Document images with source code
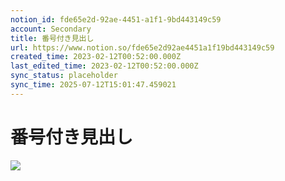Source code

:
 ```yaml
---
notion_id: fde65e2d-92ae-4451-a1f1-9bd443149c59
account: Secondary
title: 番号付き見出し
url: https://www.notion.so/fde65e2d92ae4451a1f19bd443149c59
created_time: 2023-02-12T00:52:00.000Z
last_edited_time: 2023-02-12T00:52:00.000Z
sync_status: placeholder
sync_time: 2025-07-12T15:01:47.459021
---
```

# 番号付き見出し

![](https://prod-files-secure.s3.us-west-2.amazonaws.com/d58fe38c-a9d4-4466-aed9-85604b7b2c6d/3f815296-794a-4dd9-b116-e48bc6624373/Untitled.png?X-Amz-Algorithm=AWS4-HMAC-SHA256&X-Amz-Content-Sha256=UNSIGNED-PAYLOAD&X-Amz-Credential=ASIAZI2LB4664AXFGWPH%2F20250719%2Fus-west-2%2Fs3%2Faws4_request&X-Amz-Date=20250719T065650Z&X-Amz-Expires=3600&X-Amz-Security-Token=IQoJb3JpZ2luX2VjEIX%2F%2F%2F%2F%2F%2F%2F%2F%2F%2FwEaCXVzLXdlc3QtMiJHMEUCIQCS5VEQsLc5l1jHsPZyqeWpN3TvxlUmr2Gt85KBW0cXRwIgVodwEPClLopoXhk%2FqqsDbjD0KBPMNO7y%2FZxvS%2F1LQ2YqiAQInv%2F%2F%2F%2F%2F%2F%2F%2F%2F%2FARAAGgw2Mzc0MjMxODM4MDUiDNrVgpedIXwT60xhEyrcA5oBdSqG3XBrzoiKdcFro1DTJf2UyiZRsoX9XtFH0QkEoQMuyAPQqW2iff76%2F8gRvYO%2BZ51%2BqrG5eIOBLfjiQ06vTH4B6M%2Btm4skG%2FJCnitkmk%2BuTYfx8Hfd1nDVY6bSJjLCk23yvdGkkhnV%2B2tWOvXc33xJTENe%2BAsVDjJzyrTu2ndaFTafjyAxSWrKzy8zzo%2B%2F4Yan6NKxIJp8uBy0rd0YSOdSOdIq%2F2AK2svw60lsx69xq4X91Zii%2BDz8JIMR8Wn3aWSanlk%2FzzaO4Q7%2BrREYulLmv992nYIw7DI%2B4hgtU%2FqAWEEQ1jfpcJQiGPkX9NOEk7e%2FQgbFQ%2FMYLQqFP1b%2F3ao6Nixvn%2Fnuy5Pfo4EhbZRpe1C6ICidlVXGzSbJA%2Bn9SYuP9D2Ntf8ftBLnC07XRYRHjjpDdHaJIkV%2FuJ4pkcA67saciFI8TbVxzQUS7i6Yba2AXBQE0hXF5qMQC5r5DT8%2B3k2lDh6x9CpBonHTUZV0lLIX%2FPX0eCBt3HySsu6jVwW1ymDempatX1bZAZBDYqH5ydsOr%2Fg4qZknKaEczh3VNnuGZapSTkx37bPtVAcw%2BfweQkNXgmeEt4XFgkIwXuUphD84VrPURCYIpR6671ge%2B7i2FCI1TQU6MJzF7MMGOqUBINh6BKVdFMsNBxKDXZD3oh56Gw2yEOwno8J1cPdSSsc%2Fv3rp6YycRhF1tM%2BRWP6aeQ7%2BL5K6QxJ5i84kGvrt9B373E0BnCoXTp7W%2F4Qt9jURjG6IJeh9VxgoJmy3lfsPlZZhlRddy8TWmuVXlvTpDPW3tkTO803BE6rDIVDP%2FaSWlL5hT6zeypBdpzJsEyOJ9sWKP9%2BW%2BrpY7COEW9TmSp6a1HJw&X-Amz-Signature=a4be7abf750e36fceacb415a459d4423873f6be482e71d2588b16af878211064&X-Amz-SignedHeaders=host&x-amz-checksum-mode=ENABLED&x-id=GetObject)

Assignment:
Your answer must be the records above, word for word, with every picture left out.

Response to this task:
Source code

:
 ```yaml
---
notion_id: fde65e2d-92ae-4451-a1f1-9bd443149c59
account: Secondary
title: 番号付き見出し
url: https://www.notion.so/fde65e2d92ae4451a1f19bd443149c59
created_time: 2023-02-12T00:52:00.000Z
last_edited_time: 2023-02-12T00:52:00.000Z
sync_status: placeholder
sync_time: 2025-07-12T15:01:47.459021
---
```

# 番号付き見出し

![](https://prod-files-secure.s3.us-west-2.amazonaws.com/d58fe38c-a9d4-4466-aed9-85604b7b2c6d/3f815296-794a-4dd9-b116-e48bc6624373/Untitled.png?X-Amz-Algorithm=AWS4-HMAC-SHA256&X-Amz-Content-Sha256=UNSIGNED-PAYLOAD&X-Amz-Credential=ASIAZI2LB4664AXFGWPH%2F20250719%2Fus-west-2%2Fs3%2Faws4_request&X-Amz-Date=20250719T065650Z&X-Amz-Expires=3600&X-Amz-Security-Token=IQoJb3JpZ2luX2VjEIX%2F%2F%2F%2F%2F%2F%2F%2F%2F%2FwEaCXVzLXdlc3QtMiJHMEUCIQCS5VEQsLc5l1jHsPZyqeWpN3TvxlUmr2Gt85KBW0cXRwIgVodwEPClLopoXhk%2FqqsDbjD0KBPMNO7y%2FZxvS%2F1LQ2YqiAQInv%2F%2F%2F%2F%2F%2F%2F%2F%2F%2FARAAGgw2Mzc0MjMxODM4MDUiDNrVgpedIXwT60xhEyrcA5oBdSqG3XBrzoiKdcFro1DTJf2UyiZRsoX9XtFH0QkEoQMuyAPQqW2iff76%2F8gRvYO%2BZ51%2BqrG5eIOBLfjiQ06vTH4B6M%2Btm4skG%2FJCnitkmk%2BuTYfx8Hfd1nDVY6bSJjLCk23yvdGkkhnV%2B2tWOvXc33xJTENe%2BAsVDjJzyrTu2ndaFTafjyAxSWrKzy8zzo%2B%2F4Yan6NKxIJp8uBy0rd0YSOdSOdIq%2F2AK2svw60lsx69xq4X91Zii%2BDz8JIMR8Wn3aWSanlk%2FzzaO4Q7%2BrREYulLmv992nYIw7DI%2B4hgtU%2FqAWEEQ1jfpcJQiGPkX9NOEk7e%2FQgbFQ%2FMYLQqFP1b%2F3ao6Nixvn%2Fnuy5Pfo4EhbZRpe1C6ICidlVXGzSbJA%2Bn9SYuP9D2Ntf8ftBLnC07XRYRHjjpDdHaJIkV%2FuJ4pkcA67saciFI8TbVxzQUS7i6Yba2AXBQE0hXF5qMQC5r5DT8%2B3k2lDh6x9CpBonHTUZV0lLIX%2FPX0eCBt3HySsu6jVwW1ymDempatX1bZAZBDYqH5ydsOr%2Fg4qZknKaEczh3VNnuGZapSTkx37bPtVAcw%2BfweQkNXgmeEt4XFgkIwXuUphD84VrPURCYIpR6671ge%2B7i2FCI1TQU6MJzF7MMGOqUBINh6BKVdFMsNBxKDXZD3oh56Gw2yEOwno8J1cPdSSsc%2Fv3rp6YycRhF1tM%2BRWP6aeQ7%2BL5K6QxJ5i84kGvrt9B373E0BnCoXTp7W%2F4Qt9jURjG6IJeh9VxgoJmy3lfsPlZZhlRddy8TWmuVXlvTpDPW3tkTO803BE6rDIVDP%2FaSWlL5hT6zeypBdpzJsEyOJ9sWKP9%2BW%2BrpY7COEW9TmSp6a1HJw&X-Amz-Signature=a4be7abf750e36fceacb415a459d4423873f6be482e71d2588b16af878211064&X-Amz-SignedHeaders=host&x-amz-checksum-mode=ENABLED&x-id=GetObject)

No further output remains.